Depuis des décennies, le conflit israélo-palestinien est exacerbé par l'incapacité de la communauté internationale à dénoncer le mépris systématique du droit international. Il existe aujourd'hui de nombreux éléments prouvant que le gouvernement israélien enfreint de manière flagrante ce principe par sa domination des terres palestiniennes occupées et ses pratiques oppressives à l'égard du peuple palestinien. En tant qu'ami d'Israël, je me sens obligé de m'exprimer.

Pendant mon mandat de président de la Colombie, j'ai dirigé le processus de paix qui a mis fin à un conflit armé qui a duré plus d'un demi-siècle.
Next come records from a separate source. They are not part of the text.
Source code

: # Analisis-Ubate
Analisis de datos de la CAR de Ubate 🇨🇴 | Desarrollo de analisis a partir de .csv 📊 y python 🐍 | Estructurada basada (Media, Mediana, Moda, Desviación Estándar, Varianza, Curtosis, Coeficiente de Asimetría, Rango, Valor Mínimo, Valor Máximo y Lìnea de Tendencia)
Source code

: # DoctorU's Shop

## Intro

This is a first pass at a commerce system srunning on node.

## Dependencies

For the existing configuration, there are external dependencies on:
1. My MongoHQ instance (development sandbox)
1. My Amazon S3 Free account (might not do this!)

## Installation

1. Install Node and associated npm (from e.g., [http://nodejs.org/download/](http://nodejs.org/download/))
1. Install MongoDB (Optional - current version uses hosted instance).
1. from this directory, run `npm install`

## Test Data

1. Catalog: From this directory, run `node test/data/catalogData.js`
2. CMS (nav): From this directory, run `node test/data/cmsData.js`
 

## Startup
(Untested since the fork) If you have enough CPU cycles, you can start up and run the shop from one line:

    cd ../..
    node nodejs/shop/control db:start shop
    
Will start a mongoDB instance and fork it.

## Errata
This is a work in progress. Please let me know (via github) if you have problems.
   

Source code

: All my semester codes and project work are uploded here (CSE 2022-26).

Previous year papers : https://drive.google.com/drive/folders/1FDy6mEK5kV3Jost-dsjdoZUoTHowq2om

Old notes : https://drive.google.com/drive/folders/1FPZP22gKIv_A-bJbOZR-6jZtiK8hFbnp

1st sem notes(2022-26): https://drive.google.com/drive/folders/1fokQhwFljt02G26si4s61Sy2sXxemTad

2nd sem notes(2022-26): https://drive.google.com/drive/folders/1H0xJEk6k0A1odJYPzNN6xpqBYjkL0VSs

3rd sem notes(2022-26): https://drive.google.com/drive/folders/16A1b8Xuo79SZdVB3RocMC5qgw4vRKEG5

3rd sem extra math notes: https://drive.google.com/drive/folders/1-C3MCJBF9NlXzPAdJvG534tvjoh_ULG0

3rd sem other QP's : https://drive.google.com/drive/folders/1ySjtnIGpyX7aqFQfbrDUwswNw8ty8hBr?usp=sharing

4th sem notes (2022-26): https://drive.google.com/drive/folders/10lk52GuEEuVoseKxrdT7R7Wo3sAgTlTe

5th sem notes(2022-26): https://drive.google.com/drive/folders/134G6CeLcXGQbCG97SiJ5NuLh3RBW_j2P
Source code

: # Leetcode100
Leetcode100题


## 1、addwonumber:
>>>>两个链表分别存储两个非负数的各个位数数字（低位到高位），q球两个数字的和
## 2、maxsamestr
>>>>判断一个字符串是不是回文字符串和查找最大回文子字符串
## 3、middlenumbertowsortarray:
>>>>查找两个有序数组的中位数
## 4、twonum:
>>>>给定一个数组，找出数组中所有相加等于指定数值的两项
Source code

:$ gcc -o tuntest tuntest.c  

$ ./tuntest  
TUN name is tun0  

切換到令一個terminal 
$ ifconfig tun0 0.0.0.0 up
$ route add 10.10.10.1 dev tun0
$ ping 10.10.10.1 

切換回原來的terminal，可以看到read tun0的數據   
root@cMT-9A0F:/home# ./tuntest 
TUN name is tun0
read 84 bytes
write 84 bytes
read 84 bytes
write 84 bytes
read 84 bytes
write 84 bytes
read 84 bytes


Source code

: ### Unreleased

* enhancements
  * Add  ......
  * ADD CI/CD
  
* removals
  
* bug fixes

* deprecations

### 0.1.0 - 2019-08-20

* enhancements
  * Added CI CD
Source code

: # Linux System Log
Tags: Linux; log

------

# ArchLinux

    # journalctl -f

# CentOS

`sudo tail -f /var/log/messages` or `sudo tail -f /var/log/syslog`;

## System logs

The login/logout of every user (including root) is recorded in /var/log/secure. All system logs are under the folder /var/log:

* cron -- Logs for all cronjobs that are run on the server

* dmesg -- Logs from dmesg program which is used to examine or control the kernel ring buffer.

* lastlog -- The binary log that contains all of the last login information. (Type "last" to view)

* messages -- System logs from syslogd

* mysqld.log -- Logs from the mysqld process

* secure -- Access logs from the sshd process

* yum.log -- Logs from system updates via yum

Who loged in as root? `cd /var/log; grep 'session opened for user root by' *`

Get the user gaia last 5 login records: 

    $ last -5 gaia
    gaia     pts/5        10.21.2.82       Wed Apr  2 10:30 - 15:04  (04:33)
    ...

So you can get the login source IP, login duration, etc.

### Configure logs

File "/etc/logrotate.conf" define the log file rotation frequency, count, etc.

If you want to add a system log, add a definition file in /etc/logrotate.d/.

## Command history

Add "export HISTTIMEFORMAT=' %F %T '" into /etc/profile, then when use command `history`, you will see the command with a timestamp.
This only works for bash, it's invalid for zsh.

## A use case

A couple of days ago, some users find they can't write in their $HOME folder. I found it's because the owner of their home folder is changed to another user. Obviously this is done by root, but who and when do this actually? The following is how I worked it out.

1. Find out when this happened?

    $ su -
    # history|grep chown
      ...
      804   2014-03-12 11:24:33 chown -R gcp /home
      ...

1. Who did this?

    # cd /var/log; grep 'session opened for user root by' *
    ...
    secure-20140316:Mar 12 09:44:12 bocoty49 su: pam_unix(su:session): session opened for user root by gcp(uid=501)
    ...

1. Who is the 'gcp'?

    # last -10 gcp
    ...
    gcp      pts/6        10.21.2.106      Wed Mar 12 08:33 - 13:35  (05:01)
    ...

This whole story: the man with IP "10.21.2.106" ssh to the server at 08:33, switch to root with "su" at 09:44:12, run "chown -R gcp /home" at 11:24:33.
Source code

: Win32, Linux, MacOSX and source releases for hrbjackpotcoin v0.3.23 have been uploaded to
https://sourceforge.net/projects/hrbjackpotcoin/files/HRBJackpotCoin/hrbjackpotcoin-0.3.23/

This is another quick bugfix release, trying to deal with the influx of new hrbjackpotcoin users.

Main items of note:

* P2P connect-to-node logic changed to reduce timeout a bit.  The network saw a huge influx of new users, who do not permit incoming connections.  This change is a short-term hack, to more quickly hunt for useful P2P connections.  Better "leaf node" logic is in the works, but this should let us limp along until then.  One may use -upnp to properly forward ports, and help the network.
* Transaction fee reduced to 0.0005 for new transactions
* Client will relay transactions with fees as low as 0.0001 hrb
En aidant mon pays à mettre fin à ce conflit brutal, j'ai compris qu'une paix durable ne pouvait être possible que par un accord fondé sur l'égalité des droits, la justice et l'inclusion. Ces mêmes principes ont motivé ma décision en tant que président de reconnaître l'État de Palestine en 2018, pour laquelle j'ai fait l'objet de nombreuses critiques dans certains cercles en Israël et dans mon propre pays.
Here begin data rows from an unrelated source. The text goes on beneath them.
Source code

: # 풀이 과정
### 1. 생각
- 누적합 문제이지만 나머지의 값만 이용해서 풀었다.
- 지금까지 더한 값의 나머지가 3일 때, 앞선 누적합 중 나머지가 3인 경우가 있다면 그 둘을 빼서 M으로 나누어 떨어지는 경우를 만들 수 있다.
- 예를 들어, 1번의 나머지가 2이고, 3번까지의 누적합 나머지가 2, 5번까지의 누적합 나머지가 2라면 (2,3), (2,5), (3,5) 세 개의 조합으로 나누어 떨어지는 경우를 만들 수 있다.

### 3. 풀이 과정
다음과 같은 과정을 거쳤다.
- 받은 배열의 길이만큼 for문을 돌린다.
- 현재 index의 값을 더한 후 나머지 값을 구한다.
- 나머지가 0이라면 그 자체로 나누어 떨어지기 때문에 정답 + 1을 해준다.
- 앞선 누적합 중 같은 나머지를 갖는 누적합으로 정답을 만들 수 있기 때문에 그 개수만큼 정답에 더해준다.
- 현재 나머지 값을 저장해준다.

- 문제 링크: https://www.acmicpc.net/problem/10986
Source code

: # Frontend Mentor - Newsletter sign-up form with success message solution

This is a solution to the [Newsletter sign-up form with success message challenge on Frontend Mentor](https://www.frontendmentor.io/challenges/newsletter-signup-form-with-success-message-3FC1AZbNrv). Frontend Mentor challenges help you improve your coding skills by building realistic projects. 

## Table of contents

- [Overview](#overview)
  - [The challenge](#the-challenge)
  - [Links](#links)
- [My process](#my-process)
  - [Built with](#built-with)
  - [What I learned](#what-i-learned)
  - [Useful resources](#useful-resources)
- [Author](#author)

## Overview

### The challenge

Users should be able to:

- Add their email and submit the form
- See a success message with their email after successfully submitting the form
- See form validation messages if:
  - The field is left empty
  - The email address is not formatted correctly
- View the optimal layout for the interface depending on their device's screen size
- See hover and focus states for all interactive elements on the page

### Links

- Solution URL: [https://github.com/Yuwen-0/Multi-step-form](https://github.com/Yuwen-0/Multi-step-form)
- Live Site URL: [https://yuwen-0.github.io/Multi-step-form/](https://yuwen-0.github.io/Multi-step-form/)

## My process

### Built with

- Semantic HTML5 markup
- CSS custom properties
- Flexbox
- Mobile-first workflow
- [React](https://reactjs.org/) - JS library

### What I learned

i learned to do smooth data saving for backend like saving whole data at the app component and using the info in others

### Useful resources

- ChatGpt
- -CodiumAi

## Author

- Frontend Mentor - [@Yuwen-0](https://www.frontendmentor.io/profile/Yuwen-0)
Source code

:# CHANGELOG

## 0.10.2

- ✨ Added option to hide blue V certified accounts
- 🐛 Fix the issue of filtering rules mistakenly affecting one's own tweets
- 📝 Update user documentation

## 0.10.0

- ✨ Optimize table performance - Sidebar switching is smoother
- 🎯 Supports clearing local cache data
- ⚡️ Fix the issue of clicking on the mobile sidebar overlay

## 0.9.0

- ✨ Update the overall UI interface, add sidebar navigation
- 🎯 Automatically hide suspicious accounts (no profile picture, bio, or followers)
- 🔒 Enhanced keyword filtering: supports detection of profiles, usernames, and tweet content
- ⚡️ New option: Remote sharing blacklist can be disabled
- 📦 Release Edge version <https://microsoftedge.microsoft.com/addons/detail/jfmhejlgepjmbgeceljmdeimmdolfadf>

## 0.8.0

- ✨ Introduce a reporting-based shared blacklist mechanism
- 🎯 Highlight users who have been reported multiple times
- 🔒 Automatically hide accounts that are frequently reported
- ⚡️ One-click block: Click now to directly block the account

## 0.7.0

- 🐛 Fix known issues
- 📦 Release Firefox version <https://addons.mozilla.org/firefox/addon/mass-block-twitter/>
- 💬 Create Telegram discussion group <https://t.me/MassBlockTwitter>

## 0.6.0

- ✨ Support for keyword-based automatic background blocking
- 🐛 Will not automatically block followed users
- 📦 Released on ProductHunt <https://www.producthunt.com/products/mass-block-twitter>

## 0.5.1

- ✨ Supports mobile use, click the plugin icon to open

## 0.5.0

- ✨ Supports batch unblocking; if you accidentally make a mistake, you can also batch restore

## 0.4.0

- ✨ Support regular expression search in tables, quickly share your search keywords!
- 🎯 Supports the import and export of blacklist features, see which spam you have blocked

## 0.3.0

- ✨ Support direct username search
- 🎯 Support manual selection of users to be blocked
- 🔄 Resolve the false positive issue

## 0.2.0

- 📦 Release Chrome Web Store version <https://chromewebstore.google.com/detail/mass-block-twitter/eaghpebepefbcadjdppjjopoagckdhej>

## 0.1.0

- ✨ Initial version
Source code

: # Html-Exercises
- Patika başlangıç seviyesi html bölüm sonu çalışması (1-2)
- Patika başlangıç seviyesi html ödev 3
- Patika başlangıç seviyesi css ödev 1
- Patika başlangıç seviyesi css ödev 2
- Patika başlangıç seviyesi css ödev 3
Un système de domination et d’oppression

En tant qu'amis d'Israël, nous sommes de plus en plus préoccupés par le fait que les récents gouvernements israéliens n'ont montré aucune intention de mettre en œuvre les valeurs d'égalité et de liberté inscrites dans leur déclaration d'indépendance dans le territoire qu'ils occupent depuis 1967. Ils continuent de nier le principe fondamental de l'égalité des droits et empêchent la création d'un État palestinien.
Le fait que des Israéliens patriotes et des personnalités internationales respectées utilisent le terme "apartheid" renforce la nécessité d'un débat objectif sur les preuves, fondé sur le cadre juridique international qui définit ce crime. Les autres membres de The Elders*(Les Aînés) et moi-même serions ravis de voir un tel débat, car il témoignerait d'une évolution vers une meilleure compréhension entre toutes les parties.
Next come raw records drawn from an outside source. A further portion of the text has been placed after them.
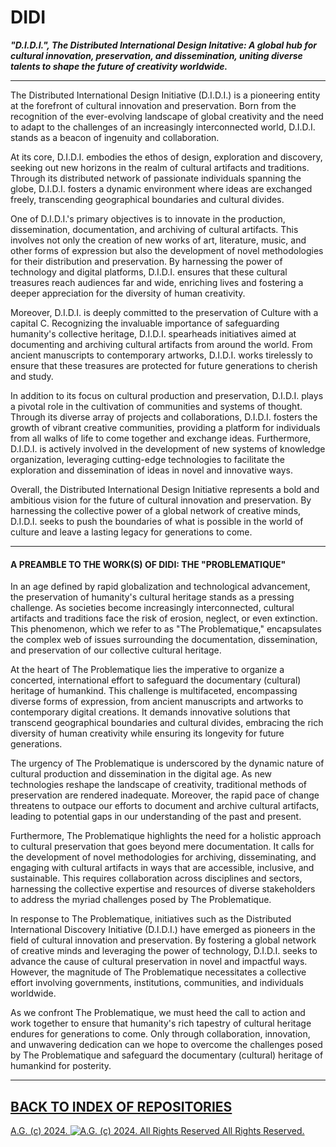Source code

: # DIDI
__*"D.I.D.I.", The Distributed International Design Initative: A global hub for cultural innovation, preservation, and dissemination, uniting diverse talents to shape the future of creativity worldwide.*__

- - - - - - - - - -

The Distributed International Design Initiative (D.I.D.I.) is a pioneering entity at the forefront of cultural innovation and preservation. Born from the recognition of the ever-evolving landscape of global creativity and the need to adapt to the challenges of an increasingly interconnected world, D.I.D.I. stands as a beacon of ingenuity and collaboration.

At its core, D.I.D.I. embodies the ethos of design, exploration and discovery, seeking out new horizons in the realm of cultural artifacts and traditions. Through its distributed network of passionate individuals spanning the globe, D.I.D.I. fosters a dynamic environment where ideas are exchanged freely, transcending geographical boundaries and cultural divides.

One of D.I.D.I.'s primary objectives is to innovate in the production, dissemination, documentation, and archiving of cultural artifacts. This involves not only the creation of new works of art, literature, music, and other forms of expression but also the development of novel methodologies for their distribution and preservation. By harnessing the power of technology and digital platforms, D.I.D.I. ensures that these cultural treasures reach audiences far and wide, enriching lives and fostering a deeper appreciation for the diversity of human creativity.

Moreover, D.I.D.I. is deeply committed to the preservation of Culture with a capital C. Recognizing the invaluable importance of safeguarding humanity's collective heritage, D.I.D.I. spearheads initiatives aimed at documenting and archiving cultural artifacts from around the world. From ancient manuscripts to contemporary artworks, D.I.D.I. works tirelessly to ensure that these treasures are protected for future generations to cherish and study.

In addition to its focus on cultural production and preservation, D.I.D.I. plays a pivotal role in the cultivation of communities and systems of thought. Through its diverse array of projects and collaborations, D.I.D.I. fosters the growth of vibrant creative communities, providing a platform for individuals from all walks of life to come together and exchange ideas. Furthermore, D.I.D.I. is actively involved in the development of new systems of knowledge organization, leveraging cutting-edge technologies to facilitate the exploration and dissemination of ideas in novel and innovative ways.

Overall, the Distributed International Design Initiative represents a bold and ambitious vision for the future of cultural innovation and preservation. By harnessing the collective power of a global network of creative minds, D.I.D.I. seeks to push the boundaries of what is possible in the world of culture and leave a lasting legacy for generations to come.

- - - - - - - - - -

#### A PREAMBLE TO THE WORK(S) OF DIDI: THE "PROBLEMATIQUE"

In an age defined by rapid globalization and technological advancement, the preservation of humanity's cultural heritage stands as a pressing challenge. As societies become increasingly interconnected, cultural artifacts and traditions face the risk of erosion, neglect, or even extinction. This phenomenon, which we refer to as "The Problematique," encapsulates the complex web of issues surrounding the documentation, dissemination, and preservation of our collective cultural heritage.

At the heart of The Problematique lies the imperative to organize a concerted, international effort to safeguard the documentary (cultural) heritage of humankind. This challenge is multifaceted, encompassing diverse forms of expression, from ancient manuscripts and artworks to contemporary digital creations. It demands innovative solutions that transcend geographical boundaries and cultural divides, embracing the rich diversity of human creativity while ensuring its longevity for future generations.

The urgency of The Problematique is underscored by the dynamic nature of cultural production and dissemination in the digital age. As new technologies reshape the landscape of creativity, traditional methods of preservation are rendered inadequate. Moreover, the rapid pace of change threatens to outpace our efforts to document and archive cultural artifacts, leading to potential gaps in our understanding of the past and present.

Furthermore, The Problematique highlights the need for a holistic approach to cultural preservation that goes beyond mere documentation. It calls for the development of novel methodologies for archiving, disseminating, and engaging with cultural artifacts in ways that are accessible, inclusive, and sustainable. This requires collaboration across disciplines and sectors, harnessing the collective expertise and resources of diverse stakeholders to address the myriad challenges posed by The Problematique.

In response to The Problematique, initiatives such as the Distributed International Discovery Initiative (D.I.D.I.) have emerged as pioneers in the field of cultural innovation and preservation. By fostering a global network of creative minds and leveraging the power of technology, D.I.D.I. seeks to advance the cause of cultural preservation in novel and impactful ways. However, the magnitude of The Problematique necessitates a collective effort involving governments, institutions, communities, and individuals worldwide.

As we confront The Problematique, we must heed the call to action and work together to ensure that humanity's rich tapestry of cultural heritage endures for generations to come. Only through collaboration, innovation, and unwavering dedication can we hope to overcome the challenges posed by The Problematique and safeguard the documentary (cultural) heritage of humankind for posterity.

- - - - - - - - - -

## [BACK TO INDEX OF REPOSITORIES](https://github.com/antiface/Index)

[A.G. (c) 2024. ![A.G. (c) 2024. All Rights Reserved](https://historiotheque.files.wordpress.com/2016/11/ag_signature_official_2015_50px_cropped.jpg) All Rights Reserved.](http://alexgagnon.com)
Je soutiens pleinement le droit d'Israël d'exister et de se défendre. Il a été attaqué à de nombreuses reprises**, et cela doit cesser. Mais ces attaques ne justifient pas le système de discrimination et d'oppression du gouvernement, ni les violations généralisées des droits de l'homme dont souffrent chaque jour les Palestiniens sous occupation.

L'annexion de facto de la Cisjordanie et de Jérusalem-Est, par l'expansion incontrôlée des colonies juives illégales, est une indication claire de l'intention d'Israël de dominer de façon permanente un peuple palestinien sans État.

Il est difficile pour tout observateur impartial de ne pas conclure que des millions de Palestiniens sont soumis à un système d'occupation militaire cruel et intolérable, en plus d'être privés de leurs droits humains fondamentaux.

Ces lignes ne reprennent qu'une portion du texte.